GIVEN DATA:

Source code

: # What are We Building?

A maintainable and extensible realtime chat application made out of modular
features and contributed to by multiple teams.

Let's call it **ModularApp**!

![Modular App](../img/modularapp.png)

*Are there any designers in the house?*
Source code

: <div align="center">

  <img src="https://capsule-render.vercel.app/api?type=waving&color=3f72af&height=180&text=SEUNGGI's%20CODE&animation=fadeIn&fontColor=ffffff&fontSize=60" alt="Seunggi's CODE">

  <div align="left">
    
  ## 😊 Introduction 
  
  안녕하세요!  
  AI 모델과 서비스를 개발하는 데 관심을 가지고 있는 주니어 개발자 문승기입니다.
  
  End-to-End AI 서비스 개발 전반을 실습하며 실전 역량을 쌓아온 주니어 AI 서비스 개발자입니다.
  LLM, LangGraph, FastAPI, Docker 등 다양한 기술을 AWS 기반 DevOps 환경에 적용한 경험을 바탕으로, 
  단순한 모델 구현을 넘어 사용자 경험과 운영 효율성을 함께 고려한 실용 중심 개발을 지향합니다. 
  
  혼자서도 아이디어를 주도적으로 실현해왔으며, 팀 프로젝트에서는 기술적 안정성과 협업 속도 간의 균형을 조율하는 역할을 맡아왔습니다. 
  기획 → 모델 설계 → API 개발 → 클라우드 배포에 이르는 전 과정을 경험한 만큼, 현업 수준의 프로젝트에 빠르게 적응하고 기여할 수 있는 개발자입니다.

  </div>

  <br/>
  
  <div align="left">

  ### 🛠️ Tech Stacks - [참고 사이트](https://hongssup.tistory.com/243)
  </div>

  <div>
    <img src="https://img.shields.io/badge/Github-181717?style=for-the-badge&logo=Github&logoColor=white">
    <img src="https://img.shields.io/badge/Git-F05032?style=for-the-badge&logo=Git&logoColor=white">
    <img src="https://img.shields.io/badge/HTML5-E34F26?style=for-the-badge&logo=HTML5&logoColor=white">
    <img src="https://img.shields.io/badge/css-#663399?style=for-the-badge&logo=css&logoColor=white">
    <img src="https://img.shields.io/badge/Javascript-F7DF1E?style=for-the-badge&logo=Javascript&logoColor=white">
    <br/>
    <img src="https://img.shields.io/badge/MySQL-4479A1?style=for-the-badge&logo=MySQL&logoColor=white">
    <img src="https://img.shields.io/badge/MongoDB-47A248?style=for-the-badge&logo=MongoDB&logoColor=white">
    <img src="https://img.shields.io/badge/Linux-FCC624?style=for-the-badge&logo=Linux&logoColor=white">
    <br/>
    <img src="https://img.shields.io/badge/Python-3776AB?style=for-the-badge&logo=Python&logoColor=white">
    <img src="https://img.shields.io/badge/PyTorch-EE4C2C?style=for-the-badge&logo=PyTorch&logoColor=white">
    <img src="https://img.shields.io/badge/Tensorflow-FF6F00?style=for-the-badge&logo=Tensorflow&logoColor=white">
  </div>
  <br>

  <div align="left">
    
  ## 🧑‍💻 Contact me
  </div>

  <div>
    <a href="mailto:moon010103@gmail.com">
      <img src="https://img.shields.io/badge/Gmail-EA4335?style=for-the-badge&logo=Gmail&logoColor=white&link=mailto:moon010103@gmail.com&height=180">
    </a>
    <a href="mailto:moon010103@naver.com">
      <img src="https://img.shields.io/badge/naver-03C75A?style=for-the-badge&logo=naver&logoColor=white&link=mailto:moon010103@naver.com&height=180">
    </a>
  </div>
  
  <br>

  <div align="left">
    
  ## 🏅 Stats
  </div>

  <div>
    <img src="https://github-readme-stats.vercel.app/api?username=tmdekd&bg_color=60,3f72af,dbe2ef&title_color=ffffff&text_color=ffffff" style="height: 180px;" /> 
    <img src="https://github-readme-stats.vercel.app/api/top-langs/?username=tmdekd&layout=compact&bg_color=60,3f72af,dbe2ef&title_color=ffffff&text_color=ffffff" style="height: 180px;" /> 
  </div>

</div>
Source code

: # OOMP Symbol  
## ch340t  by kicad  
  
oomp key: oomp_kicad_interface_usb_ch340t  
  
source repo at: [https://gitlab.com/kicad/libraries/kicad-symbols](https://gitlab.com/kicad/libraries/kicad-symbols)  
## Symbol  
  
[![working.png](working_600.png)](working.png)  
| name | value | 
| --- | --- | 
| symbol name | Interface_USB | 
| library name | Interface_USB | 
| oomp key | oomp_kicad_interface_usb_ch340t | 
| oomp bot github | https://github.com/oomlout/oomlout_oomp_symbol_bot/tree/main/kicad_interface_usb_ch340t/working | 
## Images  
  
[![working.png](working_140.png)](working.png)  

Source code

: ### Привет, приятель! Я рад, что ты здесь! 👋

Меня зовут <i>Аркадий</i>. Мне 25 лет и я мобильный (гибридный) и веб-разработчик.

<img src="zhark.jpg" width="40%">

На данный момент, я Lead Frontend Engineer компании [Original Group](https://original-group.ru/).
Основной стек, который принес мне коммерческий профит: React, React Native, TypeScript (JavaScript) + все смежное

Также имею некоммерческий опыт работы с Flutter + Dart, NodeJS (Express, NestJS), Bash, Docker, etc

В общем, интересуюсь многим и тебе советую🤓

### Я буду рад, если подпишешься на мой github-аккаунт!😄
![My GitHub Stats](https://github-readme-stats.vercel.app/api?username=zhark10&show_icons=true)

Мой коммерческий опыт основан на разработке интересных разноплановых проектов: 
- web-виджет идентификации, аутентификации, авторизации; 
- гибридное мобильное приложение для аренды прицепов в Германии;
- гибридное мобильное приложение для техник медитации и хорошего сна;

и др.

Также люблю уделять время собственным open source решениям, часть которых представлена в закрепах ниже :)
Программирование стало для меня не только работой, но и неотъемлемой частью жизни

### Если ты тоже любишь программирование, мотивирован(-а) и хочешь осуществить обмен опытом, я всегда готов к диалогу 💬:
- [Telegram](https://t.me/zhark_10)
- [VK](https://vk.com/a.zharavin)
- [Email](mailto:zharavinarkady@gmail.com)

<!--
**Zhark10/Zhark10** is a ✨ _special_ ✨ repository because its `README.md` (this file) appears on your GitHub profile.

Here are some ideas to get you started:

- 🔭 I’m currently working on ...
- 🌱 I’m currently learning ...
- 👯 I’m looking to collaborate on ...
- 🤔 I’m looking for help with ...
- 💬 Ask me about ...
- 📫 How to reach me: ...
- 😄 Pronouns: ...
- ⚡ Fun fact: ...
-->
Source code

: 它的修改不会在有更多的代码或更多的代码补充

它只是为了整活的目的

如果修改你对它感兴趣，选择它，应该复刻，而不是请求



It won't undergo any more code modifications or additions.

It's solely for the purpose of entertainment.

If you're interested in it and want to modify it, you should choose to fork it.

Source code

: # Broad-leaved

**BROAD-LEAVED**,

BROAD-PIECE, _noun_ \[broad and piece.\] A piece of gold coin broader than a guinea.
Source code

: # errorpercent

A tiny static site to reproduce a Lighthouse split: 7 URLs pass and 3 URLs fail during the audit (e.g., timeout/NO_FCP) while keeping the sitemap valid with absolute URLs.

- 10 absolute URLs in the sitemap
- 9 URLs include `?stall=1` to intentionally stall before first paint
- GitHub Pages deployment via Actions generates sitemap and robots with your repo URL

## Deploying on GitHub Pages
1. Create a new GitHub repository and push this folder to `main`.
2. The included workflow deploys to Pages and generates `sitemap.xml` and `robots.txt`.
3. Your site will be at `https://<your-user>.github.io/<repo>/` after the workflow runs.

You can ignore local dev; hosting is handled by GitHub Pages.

EXERCISE INSTRUCTIONS: Every entry should be restated word for word.

ANSWER BELOW:
Source code

: # What are We Building?

A maintainable and extensible realtime chat application made out of modular
features and contributed to by multiple teams.

Let's call it **ModularApp**!

![Modular App](../img/modularapp.png)

*Are there any designers in the house?*
Source code

: <div align="center">

  <img src="https://capsule-render.vercel.app/api?type=waving&color=3f72af&height=180&text=SEUNGGI's%20CODE&animation=fadeIn&fontColor=ffffff&fontSize=60" alt="Seunggi's CODE">

  <div align="left">
    
  ## 😊 Introduction 
  
  안녕하세요!  
  AI 모델과 서비스를 개발하는 데 관심을 가지고 있는 주니어 개발자 문승기입니다.
  
  End-to-End AI 서비스 개발 전반을 실습하며 실전 역량을 쌓아온 주니어 AI 서비스 개발자입니다.
  LLM, LangGraph, FastAPI, Docker 등 다양한 기술을 AWS 기반 DevOps 환경에 적용한 경험을 바탕으로, 
  단순한 모델 구현을 넘어 사용자 경험과 운영 효율성을 함께 고려한 실용 중심 개발을 지향합니다. 
  
  혼자서도 아이디어를 주도적으로 실현해왔으며, 팀 프로젝트에서는 기술적 안정성과 협업 속도 간의 균형을 조율하는 역할을 맡아왔습니다. 
  기획 → 모델 설계 → API 개발 → 클라우드 배포에 이르는 전 과정을 경험한 만큼, 현업 수준의 프로젝트에 빠르게 적응하고 기여할 수 있는 개발자입니다.

  </div>

  <br/>
  
  <div align="left">

  ### 🛠️ Tech Stacks - [참고 사이트](https://hongssup.tistory.com/243)
  </div>

  <div>
    <img src="https://img.shields.io/badge/Github-181717?style=for-the-badge&logo=Github&logoColor=white">
    <img src="https://img.shields.io/badge/Git-F05032?style=for-the-badge&logo=Git&logoColor=white">
    <img src="https://img.shields.io/badge/HTML5-E34F26?style=for-the-badge&logo=HTML5&logoColor=white">
    <img src="https://img.shields.io/badge/css-#663399?style=for-the-badge&logo=css&logoColor=white">
    <img src="https://img.shields.io/badge/Javascript-F7DF1E?style=for-the-badge&logo=Javascript&logoColor=white">
    <br/>
    <img src="https://img.shields.io/badge/MySQL-4479A1?style=for-the-badge&logo=MySQL&logoColor=white">
    <img src="https://img.shields.io/badge/MongoDB-47A248?style=for-the-badge&logo=MongoDB&logoColor=white">
    <img src="https://img.shields.io/badge/Linux-FCC624?style=for-the-badge&logo=Linux&logoColor=white">
    <br/>
    <img src="https://img.shields.io/badge/Python-3776AB?style=for-the-badge&logo=Python&logoColor=white">
    <img src="https://img.shields.io/badge/PyTorch-EE4C2C?style=for-the-badge&logo=PyTorch&logoColor=white">
    <img src="https://img.shields.io/badge/Tensorflow-FF6F00?style=for-the-badge&logo=Tensorflow&logoColor=white">
  </div>
  <br>

  <div align="left">
    
  ## 🧑‍💻 Contact me
  </div>

  <div>
    <a href="mailto:moon010103@gmail.com">
      <img src="https://img.shields.io/badge/Gmail-EA4335?style=for-the-badge&logo=Gmail&logoColor=white&link=mailto:moon010103@gmail.com&height=180">
    </a>
    <a href="mailto:moon010103@naver.com">
      <img src="https://img.shields.io/badge/naver-03C75A?style=for-the-badge&logo=naver&logoColor=white&link=mailto:moon010103@naver.com&height=180">
    </a>
  </div>
  
  <br>

  <div align="left">
    
  ## 🏅 Stats
  </div>

  <div>
    <img src="https://github-readme-stats.vercel.app/api?username=tmdekd&bg_color=60,3f72af,dbe2ef&title_color=ffffff&text_color=ffffff" style="height: 180px;" /> 
    <img src="https://github-readme-stats.vercel.app/api/top-langs/?username=tmdekd&layout=compact&bg_color=60,3f72af,dbe2ef&title_color=ffffff&text_color=ffffff" style="height: 180px;" /> 
  </div>

</div>
Source code

: # OOMP Symbol  
## ch340t  by kicad  
  
oomp key: oomp_kicad_interface_usb_ch340t  
  
source repo at: [https://gitlab.com/kicad/libraries/kicad-symbols](https://gitlab.com/kicad/libraries/kicad-symbols)  
## Symbol  
  
[![working.png](working_600.png)](working.png)  
| name | value | 
| --- | --- | 
| symbol name | Interface_USB | 
| library name | Interface_USB | 
| oomp key | oomp_kicad_interface_usb_ch340t | 
| oomp bot github | https://github.com/oomlout/oomlout_oomp_symbol_bot/tree/main/kicad_interface_usb_ch340t/working | 
## Images  
  
[![working.png](working_140.png)](working.png)  

Source code

: ### Привет, приятель! Я рад, что ты здесь! 👋

Меня зовут <i>Аркадий</i>. Мне 25 лет и я мобильный (гибридный) и веб-разработчик.

<img src="zhark.jpg" width="40%">

На данный момент, я Lead Frontend Engineer компании [Original Group](https://original-group.ru/).
Основной стек, который принес мне коммерческий профит: React, React Native, TypeScript (JavaScript) + все смежное

Также имею некоммерческий опыт работы с Flutter + Dart, NodeJS (Express, NestJS), Bash, Docker, etc

В общем, интересуюсь многим и тебе советую🤓

### Я буду рад, если подпишешься на мой github-аккаунт!😄
![My GitHub Stats](https://github-readme-stats.vercel.app/api?username=zhark10&show_icons=true)

Мой коммерческий опыт основан на разработке интересных разноплановых проектов: 
- web-виджет идентификации, аутентификации, авторизации; 
- гибридное мобильное приложение для аренды прицепов в Германии;
- гибридное мобильное приложение для техник медитации и хорошего сна;

и др.

Также люблю уделять время собственным open source решениям, часть которых представлена в закрепах ниже :)
Программирование стало для меня не только работой, но и неотъемлемой частью жизни

### Если ты тоже любишь программирование, мотивирован(-а) и хочешь осуществить обмен опытом, я всегда готов к диалогу 💬:
- [Telegram](https://t.me/zhark_10)
- [VK](https://vk.com/a.zharavin)
- [Email](mailto:zharavinarkady@gmail.com)

<!--
**Zhark10/Zhark10** is a ✨ _special_ ✨ repository because its `README.md` (this file) appears on your GitHub profile.

Here are some ideas to get you started:

- 🔭 I’m currently working on ...
- 🌱 I’m currently learning ...
- 👯 I’m looking to collaborate on ...
- 🤔 I’m looking for help with ...
- 💬 Ask me about ...
- 📫 How to reach me: ...
- 😄 Pronouns: ...
- ⚡ Fun fact: ...
-->
Source code

: 它的修改不会在有更多的代码或更多的代码补充

它只是为了整活的目的

如果修改你对它感兴趣，选择它，应该复刻，而不是请求



It won't undergo any more code modifications or additions.

It's solely for the purpose of entertainment.

If you're interested in it and want to modify it, you should choose to fork it.

Source code

: # Broad-leaved

**BROAD-LEAVED**,

BROAD-PIECE, _noun_ \[broad and piece.\] A piece of gold coin broader than a guinea.
Source code

: # errorpercent

A tiny static site to reproduce a Lighthouse split: 7 URLs pass and 3 URLs fail during the audit (e.g., timeout/NO_FCP) while keeping the sitemap valid with absolute URLs.

- 10 absolute URLs in the sitemap
- 9 URLs include `?stall=1` to intentionally stall before first paint
- GitHub Pages deployment via Actions generates sitemap and robots with your repo URL

## Deploying on GitHub Pages
1. Create a new GitHub repository and push this folder to `main`.
2. The included workflow deploys to Pages and generates `sitemap.xml` and `robots.txt`.
3. Your site will be at `https://<your-user>.github.io/<repo>/` after the workflow runs.

You can ignore local dev; hosting is handled by GitHub Pages.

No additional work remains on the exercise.